Monday, May 16, 2011

FASB and IASB Align IFRS-US GAAP Fair Value Measurement Standards

After five years of work and an ensuing financial crisis, the IASB and FASB have issued common fair value measurements and disclosure standards. IFRS and US GAAP will now generally have the same definition and meaning of fair value and the same disclosure requirements about fair value measurements. The requirements do not extend the use of fair value, but provide guidance on how it should be applied where its use is already required or permitted by other IFRS or US GAAP standards.

The IASB issued IFRS 13 on fair value measurement of financial instruments, setting out in a single IFRS a framework for measuring fair value and requiring disclosure about fair value measurements. IFRS 13, which takes effect on January 1, 2013, does not determine when an asset or liability is measured at fair value, but applies measurement and disclosure requirements when another IFRS requires or allows an item to be measured at fair value.

FASB updated Topic 820 in the Accounting Standards Codification (formerly SFAS 157). For US GAAP, the Update will supersede most of the guidance in Topic 820, although many of the changes are clarifications of existing guidance or wording changes to align with IFRS 13. It also reflects the FASB’s consideration of the different characteristics of public and non-public entities and the needs of users of their financial statements. FASB said that the amendments should be applied prospectively. For public entities, the amend¬ments are effective during interim and annual periods beginning after December 15, 2011. Early application by public entities is not permitted.
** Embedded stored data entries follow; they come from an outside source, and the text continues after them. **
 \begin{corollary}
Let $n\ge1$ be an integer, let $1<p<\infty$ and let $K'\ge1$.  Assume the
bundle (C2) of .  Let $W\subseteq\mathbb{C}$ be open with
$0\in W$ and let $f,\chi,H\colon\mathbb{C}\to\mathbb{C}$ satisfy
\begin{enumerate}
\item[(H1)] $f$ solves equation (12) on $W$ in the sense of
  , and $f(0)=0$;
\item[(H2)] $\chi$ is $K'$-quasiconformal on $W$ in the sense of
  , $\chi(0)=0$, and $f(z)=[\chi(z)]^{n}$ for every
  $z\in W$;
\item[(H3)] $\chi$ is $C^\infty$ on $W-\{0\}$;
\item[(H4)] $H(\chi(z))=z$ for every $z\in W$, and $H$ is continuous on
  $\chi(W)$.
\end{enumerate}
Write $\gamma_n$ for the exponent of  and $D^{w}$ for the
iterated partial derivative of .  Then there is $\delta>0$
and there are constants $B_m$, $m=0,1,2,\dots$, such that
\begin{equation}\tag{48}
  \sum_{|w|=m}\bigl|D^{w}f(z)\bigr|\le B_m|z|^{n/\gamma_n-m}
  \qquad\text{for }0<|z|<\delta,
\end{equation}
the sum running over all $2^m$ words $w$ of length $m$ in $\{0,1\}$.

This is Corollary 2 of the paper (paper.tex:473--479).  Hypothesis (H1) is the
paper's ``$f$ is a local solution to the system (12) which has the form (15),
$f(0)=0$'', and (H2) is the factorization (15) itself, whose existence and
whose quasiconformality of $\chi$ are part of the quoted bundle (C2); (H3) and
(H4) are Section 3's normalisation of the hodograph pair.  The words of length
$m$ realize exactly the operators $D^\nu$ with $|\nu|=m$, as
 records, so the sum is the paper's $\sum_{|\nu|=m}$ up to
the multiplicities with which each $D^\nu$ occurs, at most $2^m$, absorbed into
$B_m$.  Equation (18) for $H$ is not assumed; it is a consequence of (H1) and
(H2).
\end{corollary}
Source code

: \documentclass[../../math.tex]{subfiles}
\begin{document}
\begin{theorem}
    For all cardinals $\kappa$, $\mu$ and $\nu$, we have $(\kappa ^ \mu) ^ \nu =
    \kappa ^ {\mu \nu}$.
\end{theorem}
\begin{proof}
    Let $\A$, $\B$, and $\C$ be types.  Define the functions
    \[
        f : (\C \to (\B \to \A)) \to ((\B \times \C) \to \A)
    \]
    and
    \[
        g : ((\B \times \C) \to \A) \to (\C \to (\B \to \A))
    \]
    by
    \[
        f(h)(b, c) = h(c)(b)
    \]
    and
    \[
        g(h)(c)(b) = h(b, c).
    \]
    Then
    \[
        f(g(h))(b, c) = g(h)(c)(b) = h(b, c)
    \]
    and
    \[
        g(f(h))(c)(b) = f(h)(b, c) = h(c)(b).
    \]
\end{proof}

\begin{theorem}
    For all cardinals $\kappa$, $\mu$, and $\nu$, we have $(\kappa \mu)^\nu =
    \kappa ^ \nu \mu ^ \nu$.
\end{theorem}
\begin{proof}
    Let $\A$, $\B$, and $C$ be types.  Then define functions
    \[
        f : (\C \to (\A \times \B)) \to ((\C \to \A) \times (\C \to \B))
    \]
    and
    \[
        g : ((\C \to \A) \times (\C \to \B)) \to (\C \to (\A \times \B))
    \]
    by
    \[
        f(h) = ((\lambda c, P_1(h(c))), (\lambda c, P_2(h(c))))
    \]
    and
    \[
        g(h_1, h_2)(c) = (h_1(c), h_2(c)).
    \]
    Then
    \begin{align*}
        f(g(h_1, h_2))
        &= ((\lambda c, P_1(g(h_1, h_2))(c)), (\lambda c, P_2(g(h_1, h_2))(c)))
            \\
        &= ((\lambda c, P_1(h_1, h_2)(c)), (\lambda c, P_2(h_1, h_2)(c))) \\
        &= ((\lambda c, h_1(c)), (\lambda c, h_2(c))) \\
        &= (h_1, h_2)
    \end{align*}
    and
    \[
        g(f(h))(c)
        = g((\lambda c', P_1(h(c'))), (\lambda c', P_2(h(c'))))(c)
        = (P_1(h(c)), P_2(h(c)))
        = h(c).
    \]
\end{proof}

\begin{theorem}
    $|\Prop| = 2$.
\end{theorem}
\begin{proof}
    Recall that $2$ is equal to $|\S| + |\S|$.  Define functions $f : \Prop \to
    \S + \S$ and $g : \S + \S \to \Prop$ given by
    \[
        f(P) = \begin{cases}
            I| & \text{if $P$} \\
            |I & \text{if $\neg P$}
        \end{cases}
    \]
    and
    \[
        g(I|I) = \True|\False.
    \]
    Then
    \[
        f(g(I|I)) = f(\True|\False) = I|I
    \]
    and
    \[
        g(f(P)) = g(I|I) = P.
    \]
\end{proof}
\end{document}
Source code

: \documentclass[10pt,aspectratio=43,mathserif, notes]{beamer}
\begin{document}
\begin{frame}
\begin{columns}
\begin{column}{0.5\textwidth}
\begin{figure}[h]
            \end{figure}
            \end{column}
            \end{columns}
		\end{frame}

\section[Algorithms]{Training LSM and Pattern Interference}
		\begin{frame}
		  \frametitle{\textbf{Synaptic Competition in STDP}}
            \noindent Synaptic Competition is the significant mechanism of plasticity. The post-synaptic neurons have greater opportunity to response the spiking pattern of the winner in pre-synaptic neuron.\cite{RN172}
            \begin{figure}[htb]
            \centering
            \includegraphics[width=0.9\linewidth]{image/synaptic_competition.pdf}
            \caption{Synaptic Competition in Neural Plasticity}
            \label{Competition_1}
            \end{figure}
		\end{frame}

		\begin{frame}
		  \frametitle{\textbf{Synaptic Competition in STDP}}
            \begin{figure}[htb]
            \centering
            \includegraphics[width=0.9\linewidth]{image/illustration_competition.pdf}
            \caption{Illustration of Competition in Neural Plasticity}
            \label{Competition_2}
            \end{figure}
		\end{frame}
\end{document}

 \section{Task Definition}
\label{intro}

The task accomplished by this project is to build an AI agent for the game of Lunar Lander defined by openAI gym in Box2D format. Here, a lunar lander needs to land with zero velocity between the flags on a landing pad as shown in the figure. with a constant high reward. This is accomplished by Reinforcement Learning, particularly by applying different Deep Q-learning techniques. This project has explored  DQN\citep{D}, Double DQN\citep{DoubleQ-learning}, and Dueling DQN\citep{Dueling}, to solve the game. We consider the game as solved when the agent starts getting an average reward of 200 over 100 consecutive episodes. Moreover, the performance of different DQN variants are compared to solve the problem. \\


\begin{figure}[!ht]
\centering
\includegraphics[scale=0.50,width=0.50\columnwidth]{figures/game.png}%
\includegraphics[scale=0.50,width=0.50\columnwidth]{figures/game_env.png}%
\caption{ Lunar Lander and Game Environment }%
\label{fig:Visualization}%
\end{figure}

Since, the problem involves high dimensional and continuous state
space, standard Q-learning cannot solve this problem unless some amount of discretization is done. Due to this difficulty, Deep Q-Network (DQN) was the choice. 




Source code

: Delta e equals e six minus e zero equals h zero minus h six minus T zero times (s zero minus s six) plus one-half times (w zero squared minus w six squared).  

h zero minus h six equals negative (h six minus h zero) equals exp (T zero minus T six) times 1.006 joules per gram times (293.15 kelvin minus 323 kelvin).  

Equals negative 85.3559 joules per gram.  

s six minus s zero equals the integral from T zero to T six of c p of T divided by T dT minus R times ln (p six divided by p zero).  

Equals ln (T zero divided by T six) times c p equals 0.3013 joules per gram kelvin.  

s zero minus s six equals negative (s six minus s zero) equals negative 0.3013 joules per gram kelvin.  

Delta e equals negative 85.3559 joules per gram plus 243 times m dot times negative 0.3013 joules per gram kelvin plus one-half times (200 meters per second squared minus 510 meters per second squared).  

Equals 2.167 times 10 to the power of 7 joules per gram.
IASB Chair David Tweedie said that the finalization of the fair value project was a culmination of a major convergence project and is a fundamentally important element of the IASB-FASB joint response to the global financial crisis. FASB Chair Leslie Seidman said the Board’s Update represents another positive step toward the shared goal of globally converged accounting standards. Having a consistent meaning of the term fair value, emphasized the FASB Chair, will globally improve the consistency of financial information, while at the same time responding to the request for enhanced disclosures about the assumptions used in fair value measurements.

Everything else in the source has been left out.